--- Assignment ---
An exact reproduction of every record is required.

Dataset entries
+--

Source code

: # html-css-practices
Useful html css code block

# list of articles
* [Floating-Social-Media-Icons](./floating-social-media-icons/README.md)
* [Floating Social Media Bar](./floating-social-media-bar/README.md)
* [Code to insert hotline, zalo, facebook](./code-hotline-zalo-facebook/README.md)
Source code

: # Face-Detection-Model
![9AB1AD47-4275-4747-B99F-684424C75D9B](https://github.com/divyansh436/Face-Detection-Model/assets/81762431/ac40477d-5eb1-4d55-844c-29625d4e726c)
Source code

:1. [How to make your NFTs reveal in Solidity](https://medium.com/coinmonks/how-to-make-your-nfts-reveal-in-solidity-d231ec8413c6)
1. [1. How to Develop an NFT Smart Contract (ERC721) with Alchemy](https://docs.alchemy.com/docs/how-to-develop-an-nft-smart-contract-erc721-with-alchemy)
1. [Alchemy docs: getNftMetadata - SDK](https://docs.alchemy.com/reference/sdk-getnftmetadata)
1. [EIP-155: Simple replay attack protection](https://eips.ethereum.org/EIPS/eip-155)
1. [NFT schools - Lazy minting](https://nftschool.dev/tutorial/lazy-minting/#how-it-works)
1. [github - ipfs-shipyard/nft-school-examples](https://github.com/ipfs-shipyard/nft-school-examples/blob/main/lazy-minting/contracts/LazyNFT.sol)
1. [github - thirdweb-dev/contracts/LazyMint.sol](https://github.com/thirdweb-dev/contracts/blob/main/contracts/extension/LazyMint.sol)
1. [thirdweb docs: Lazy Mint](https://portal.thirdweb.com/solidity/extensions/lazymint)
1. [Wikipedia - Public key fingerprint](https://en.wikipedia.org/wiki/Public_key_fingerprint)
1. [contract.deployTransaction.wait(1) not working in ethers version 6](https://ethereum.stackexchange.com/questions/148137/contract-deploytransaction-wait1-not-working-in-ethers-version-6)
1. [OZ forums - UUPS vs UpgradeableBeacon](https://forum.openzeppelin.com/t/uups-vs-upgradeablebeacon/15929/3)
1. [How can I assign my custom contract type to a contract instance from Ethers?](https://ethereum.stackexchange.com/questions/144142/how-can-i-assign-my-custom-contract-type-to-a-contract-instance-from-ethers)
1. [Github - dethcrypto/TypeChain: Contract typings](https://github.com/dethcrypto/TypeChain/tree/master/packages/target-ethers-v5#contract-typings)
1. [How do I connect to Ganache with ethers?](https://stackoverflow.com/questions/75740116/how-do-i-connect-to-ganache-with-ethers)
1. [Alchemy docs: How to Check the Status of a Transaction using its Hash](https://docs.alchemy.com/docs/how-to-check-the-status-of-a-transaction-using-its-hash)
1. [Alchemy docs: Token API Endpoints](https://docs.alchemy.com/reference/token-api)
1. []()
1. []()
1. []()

+--

--- Expected answer ---
Source code

: # html-css-practices
Useful html css code block

# list of articles
* [Floating-Social-Media-Icons](./floating-social-media-icons/README.md)
* [Floating Social Media Bar](./floating-social-media-bar/README.md)
* [Code to insert hotline, zalo, facebook](./code-hotline-zalo-facebook/README.md)
Source code

: # Face-Detection-Model
![9AB1AD47-4275-4747-B99F-684424C75D9B](https://github.com/divyansh436/Face-Detection-Model/assets/81762431/ac40477d-5eb1-4d55-844c-29625d4e726c)
Source code

:1. [How to make your NFTs reveal in Solidity](https://medium.com/coinmonks/how-to-make-your-nfts-reveal-in-solidity-d231ec8413c6)
1. [1. How to Develop an NFT Smart Contract (ERC721) with Alchemy](https://docs.alchemy.com/docs/how-to-develop-an-nft-smart-contract-erc721-with-alchemy)
1. [Alchemy docs: getNftMetadata - SDK](https://docs.alchemy.com/reference/sdk-getnftmetadata)
1. [EIP-155: Simple replay attack protection](https://eips.ethereum.org/EIPS/eip-155)
1. [NFT schools - Lazy minting](https://nftschool.dev/tutorial/lazy-minting/#how-it-works)
1. [github - ipfs-shipyard/nft-school-examples](https://github.com/ipfs-shipyard/nft-school-examples/blob/main/lazy-minting/contracts/LazyNFT.sol)
1. [github - thirdweb-dev/contracts/LazyMint.sol](https://github.com/thirdweb-dev/contracts/blob/main/contracts/extension/LazyMint.sol)
1. [thirdweb docs: Lazy Mint](https://portal.thirdweb.com/solidity/extensions/lazymint)
1. [Wikipedia - Public key fingerprint](https://en.wikipedia.org/wiki/Public_key_fingerprint)
1. [contract.deployTransaction.wait(1) not working in ethers version 6](https://ethereum.stackexchange.com/questions/148137/contract-deploytransaction-wait1-not-working-in-ethers-version-6)
1. [OZ forums - UUPS vs UpgradeableBeacon](https://forum.openzeppelin.com/t/uups-vs-upgradeablebeacon/15929/3)
1. [How can I assign my custom contract type to a contract instance from Ethers?](https://ethereum.stackexchange.com/questions/144142/how-can-i-assign-my-custom-contract-type-to-a-contract-instance-from-ethers)
1. [Github - dethcrypto/TypeChain: Contract typings](https://github.com/dethcrypto/TypeChain/tree/master/packages/target-ethers-v5#contract-typings)
1. [How do I connect to Ganache with ethers?](https://stackoverflow.com/questions/75740116/how-do-i-connect-to-ganache-with-ethers)
1. [Alchemy docs: How to Check the Status of a Transaction using its Hash](https://docs.alchemy.com/docs/how-to-check-the-status-of-a-transaction-using-its-hash)
1. [Alchemy docs: Token API Endpoints](https://docs.alchemy.com/reference/token-api)
1. []()
1. []()
1. []()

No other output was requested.